▶ [What is required]: Only the lines below from the one containing "This review also" to the one containing "Agentic AI systems." should be repeated, both included and unchanged.

▶ [Task inputs]:
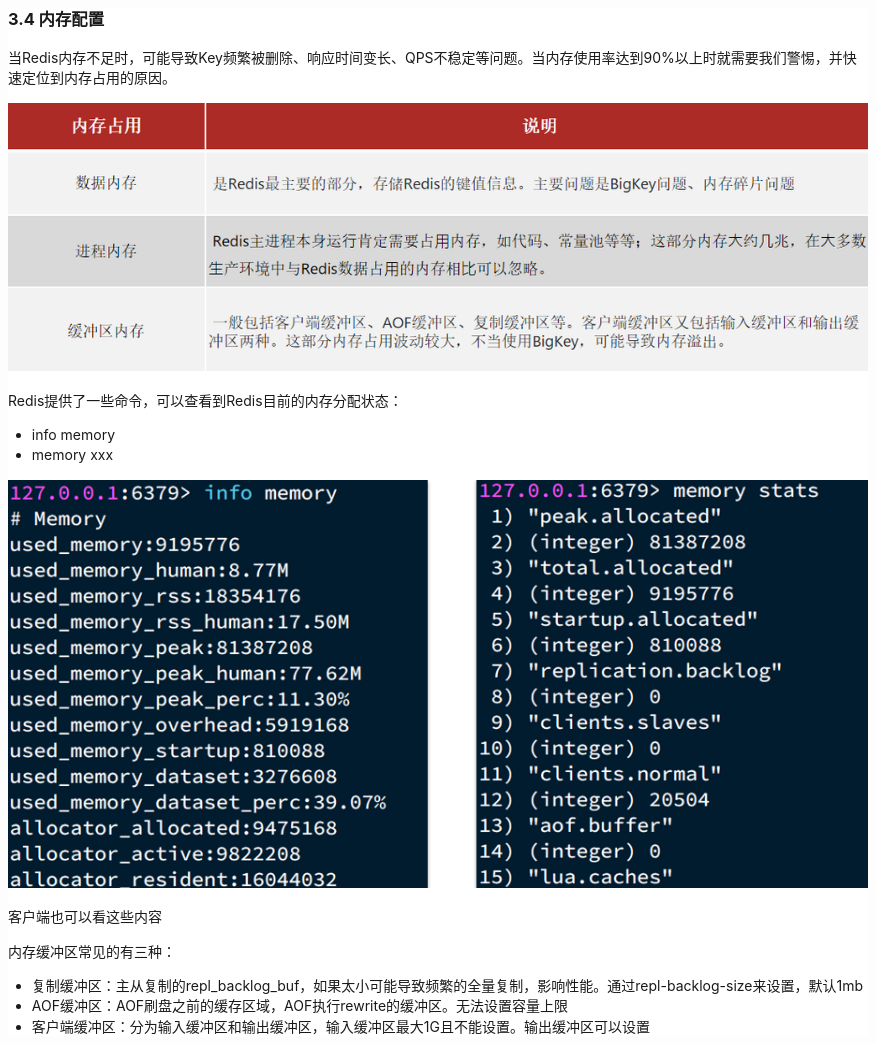 ### 3.4 内存配置

当Redis内存不足时，可能导致Key频繁被删除、响应时间变长、QPS不稳定等问题。当内存使用率达到90%以上时就需要我们警惕，并快速定位到内存占用的原因。

![image-20221127231948290](36_redis最佳实践/image-20221127231948290.png)

Redis提供了一些命令，可以查看到Redis目前的内存分配状态：

- info memory
- memory xxx

![image-20221127232012598](36_redis最佳实践/image-20221127232012598.png)

客户端也可以看这些内容



内存缓冲区常见的有三种：

- 复制缓冲区：主从复制的repl_backlog_buf，如果太小可能导致频繁的全量复制，影响性能。通过repl-backlog-size来设置，默认1mb
- AOF缓冲区：AOF刷盘之前的缓存区域，AOF执行rewrite的缓冲区。无法设置容量上限
- 客户端缓冲区：分为输入缓冲区和输出缓冲区，输入缓冲区最大1G且不能设置。输出缓冲区可以设置
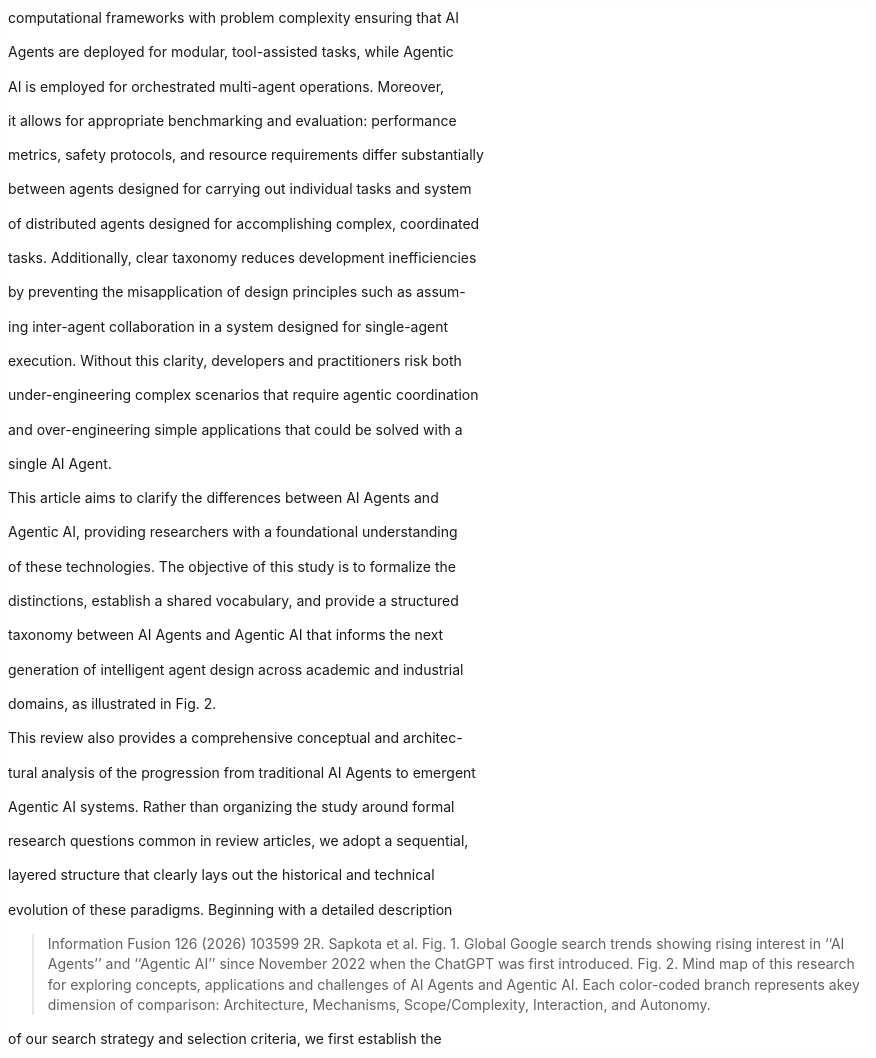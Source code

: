 computational frameworks with problem complexity ensuring that AI 

Agents are deployed for modular, tool-assisted tasks, while Agentic 

AI is employed for orchestrated multi-agent operations. Moreover, 

it allows for appropriate benchmarking and evaluation: performance 

metrics, safety protocols, and resource requirements differ substantially 

between agents designed for carrying out individual tasks and system 

of distributed agents designed for accomplishing complex, coordinated 

tasks. Additionally, clear taxonomy reduces development inefficiencies 

by preventing the misapplication of design principles such as assum-

ing inter-agent collaboration in a system designed for single-agent 

execution. Without this clarity, developers and practitioners risk both 

under-engineering complex scenarios that require agentic coordination 

and over-engineering simple applications that could be solved with a

single AI Agent. 

This article aims to clarify the differences between AI Agents and 

Agentic AI, providing researchers with a foundational understanding 

of these technologies. The objective of this study is to formalize the 

distinctions, establish a shared vocabulary, and provide a structured 

taxonomy between AI Agents and Agentic AI that informs the next 

generation of intelligent agent design across academic and industrial 

domains, as illustrated in  Fig.  2.

This review also provides a comprehensive conceptual and architec-

tural analysis of the progression from traditional AI Agents to emergent 

Agentic AI systems. Rather than organizing the study around formal 

research questions common in review articles, we adopt a sequential, 

layered structure that clearly lays out the historical and technical 

evolution of these paradigms. Beginning with a detailed description                                                            

> Information Fusion 126 (2026) 103599
> 2R. Sapkota et al.
> Fig. 1. Global Google search trends showing rising interest in ‘‘AI Agents’’ and
> ‘‘Agentic AI’’ since November 2022 when the ChatGPT was first introduced.
> Fig. 2. Mind map of this research for exploring concepts, applications and
> challenges of AI Agents and Agentic AI. Each color-coded branch represents
> akey dimension of comparison: Architecture, Mechanisms, Scope/Complexity,
> Interaction, and Autonomy.

of our search strategy and selection criteria, we first establish the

▶ [Task response]:
This review also provides a comprehensive conceptual and architec-

tural analysis of the progression from traditional AI Agents to emergent 

Agentic AI systems. Rather than organizing the study around formal 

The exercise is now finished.